Listed records section start

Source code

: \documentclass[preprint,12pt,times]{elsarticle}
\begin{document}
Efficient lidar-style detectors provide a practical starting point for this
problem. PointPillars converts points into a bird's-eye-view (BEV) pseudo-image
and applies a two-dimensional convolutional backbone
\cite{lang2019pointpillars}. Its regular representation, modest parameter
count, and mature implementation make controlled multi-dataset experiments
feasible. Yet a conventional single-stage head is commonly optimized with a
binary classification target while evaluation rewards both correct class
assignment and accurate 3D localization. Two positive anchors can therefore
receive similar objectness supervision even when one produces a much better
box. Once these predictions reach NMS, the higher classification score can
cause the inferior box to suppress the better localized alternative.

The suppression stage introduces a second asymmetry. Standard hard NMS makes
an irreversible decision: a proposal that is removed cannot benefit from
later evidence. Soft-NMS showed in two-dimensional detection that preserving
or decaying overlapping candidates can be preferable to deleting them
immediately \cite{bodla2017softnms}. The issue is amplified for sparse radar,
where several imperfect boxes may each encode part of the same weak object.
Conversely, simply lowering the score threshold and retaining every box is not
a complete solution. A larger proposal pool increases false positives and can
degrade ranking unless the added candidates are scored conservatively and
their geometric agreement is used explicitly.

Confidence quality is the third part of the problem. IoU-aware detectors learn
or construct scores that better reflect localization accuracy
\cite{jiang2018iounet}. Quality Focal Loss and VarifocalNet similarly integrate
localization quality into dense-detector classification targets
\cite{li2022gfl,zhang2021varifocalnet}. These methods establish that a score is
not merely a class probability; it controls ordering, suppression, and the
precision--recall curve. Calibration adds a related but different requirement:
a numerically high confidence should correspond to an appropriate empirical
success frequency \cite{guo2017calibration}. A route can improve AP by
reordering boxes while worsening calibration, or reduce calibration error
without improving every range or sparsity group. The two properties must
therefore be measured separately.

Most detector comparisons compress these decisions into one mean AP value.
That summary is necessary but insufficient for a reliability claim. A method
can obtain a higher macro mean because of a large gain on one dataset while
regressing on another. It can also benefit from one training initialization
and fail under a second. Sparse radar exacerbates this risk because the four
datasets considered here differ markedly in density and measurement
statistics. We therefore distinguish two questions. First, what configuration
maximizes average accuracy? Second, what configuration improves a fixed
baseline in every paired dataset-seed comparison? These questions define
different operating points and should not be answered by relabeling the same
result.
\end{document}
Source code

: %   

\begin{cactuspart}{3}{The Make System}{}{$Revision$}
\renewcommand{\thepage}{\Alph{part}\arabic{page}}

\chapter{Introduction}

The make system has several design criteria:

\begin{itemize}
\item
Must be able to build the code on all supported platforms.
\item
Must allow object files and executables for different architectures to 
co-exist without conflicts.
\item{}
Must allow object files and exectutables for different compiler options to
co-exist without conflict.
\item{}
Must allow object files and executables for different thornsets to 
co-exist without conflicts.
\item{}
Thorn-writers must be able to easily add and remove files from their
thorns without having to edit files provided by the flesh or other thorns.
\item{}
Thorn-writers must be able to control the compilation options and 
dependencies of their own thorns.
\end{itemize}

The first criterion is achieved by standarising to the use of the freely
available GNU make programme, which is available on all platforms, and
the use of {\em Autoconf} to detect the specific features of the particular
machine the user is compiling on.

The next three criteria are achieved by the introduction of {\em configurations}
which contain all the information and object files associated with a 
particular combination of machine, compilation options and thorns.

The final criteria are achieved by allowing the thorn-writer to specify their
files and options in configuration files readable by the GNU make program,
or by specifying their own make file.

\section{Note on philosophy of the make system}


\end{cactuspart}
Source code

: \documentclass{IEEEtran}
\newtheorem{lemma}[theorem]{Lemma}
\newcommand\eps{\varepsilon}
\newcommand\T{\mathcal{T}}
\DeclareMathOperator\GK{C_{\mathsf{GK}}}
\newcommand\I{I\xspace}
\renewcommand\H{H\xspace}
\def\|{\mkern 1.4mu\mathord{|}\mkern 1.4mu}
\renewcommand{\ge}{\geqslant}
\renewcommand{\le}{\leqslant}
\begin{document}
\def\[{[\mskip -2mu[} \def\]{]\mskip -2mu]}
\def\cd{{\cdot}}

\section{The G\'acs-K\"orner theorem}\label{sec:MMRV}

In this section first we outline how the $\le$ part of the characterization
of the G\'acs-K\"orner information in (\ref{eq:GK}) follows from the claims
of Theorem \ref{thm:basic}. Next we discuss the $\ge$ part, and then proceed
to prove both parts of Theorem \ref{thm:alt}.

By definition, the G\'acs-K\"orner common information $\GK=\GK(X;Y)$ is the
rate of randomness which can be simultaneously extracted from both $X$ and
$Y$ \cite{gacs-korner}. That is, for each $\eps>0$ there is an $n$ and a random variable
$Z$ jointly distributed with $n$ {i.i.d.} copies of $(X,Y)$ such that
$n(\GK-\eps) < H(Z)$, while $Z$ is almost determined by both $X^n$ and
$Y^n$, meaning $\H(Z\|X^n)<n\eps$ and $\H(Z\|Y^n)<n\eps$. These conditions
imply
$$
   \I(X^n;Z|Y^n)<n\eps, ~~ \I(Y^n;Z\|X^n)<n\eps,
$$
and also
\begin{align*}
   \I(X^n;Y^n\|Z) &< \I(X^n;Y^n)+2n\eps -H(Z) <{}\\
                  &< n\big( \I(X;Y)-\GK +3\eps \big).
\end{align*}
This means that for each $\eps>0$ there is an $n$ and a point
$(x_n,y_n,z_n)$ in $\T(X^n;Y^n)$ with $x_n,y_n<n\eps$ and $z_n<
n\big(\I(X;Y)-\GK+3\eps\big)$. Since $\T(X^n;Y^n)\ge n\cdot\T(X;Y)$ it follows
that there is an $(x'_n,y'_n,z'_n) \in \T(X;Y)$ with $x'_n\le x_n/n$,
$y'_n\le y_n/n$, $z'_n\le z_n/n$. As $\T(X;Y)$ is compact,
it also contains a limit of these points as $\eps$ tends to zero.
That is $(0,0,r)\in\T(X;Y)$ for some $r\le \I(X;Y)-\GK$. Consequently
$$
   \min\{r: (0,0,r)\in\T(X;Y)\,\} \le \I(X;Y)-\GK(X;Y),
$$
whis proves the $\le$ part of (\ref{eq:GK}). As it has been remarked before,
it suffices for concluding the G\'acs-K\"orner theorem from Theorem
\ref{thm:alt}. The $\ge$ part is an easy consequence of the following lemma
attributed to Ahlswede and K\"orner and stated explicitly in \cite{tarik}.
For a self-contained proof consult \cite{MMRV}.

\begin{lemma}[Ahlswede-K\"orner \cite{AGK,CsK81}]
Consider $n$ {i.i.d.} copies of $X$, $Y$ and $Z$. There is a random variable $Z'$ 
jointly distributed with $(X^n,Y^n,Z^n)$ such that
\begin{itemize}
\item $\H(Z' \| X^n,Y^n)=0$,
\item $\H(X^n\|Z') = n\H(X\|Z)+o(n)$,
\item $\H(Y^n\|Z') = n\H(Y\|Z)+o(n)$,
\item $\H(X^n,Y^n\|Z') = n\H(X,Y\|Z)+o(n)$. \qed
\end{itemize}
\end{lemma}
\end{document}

Listed records section end

Activity:
Where in the records above does the word "questions" appear? Copy each line that holds it.

Answer area:
statistics. We therefore distinguish two questions. First, what configuration
baseline in every paired dataset-seed comparison? These questions define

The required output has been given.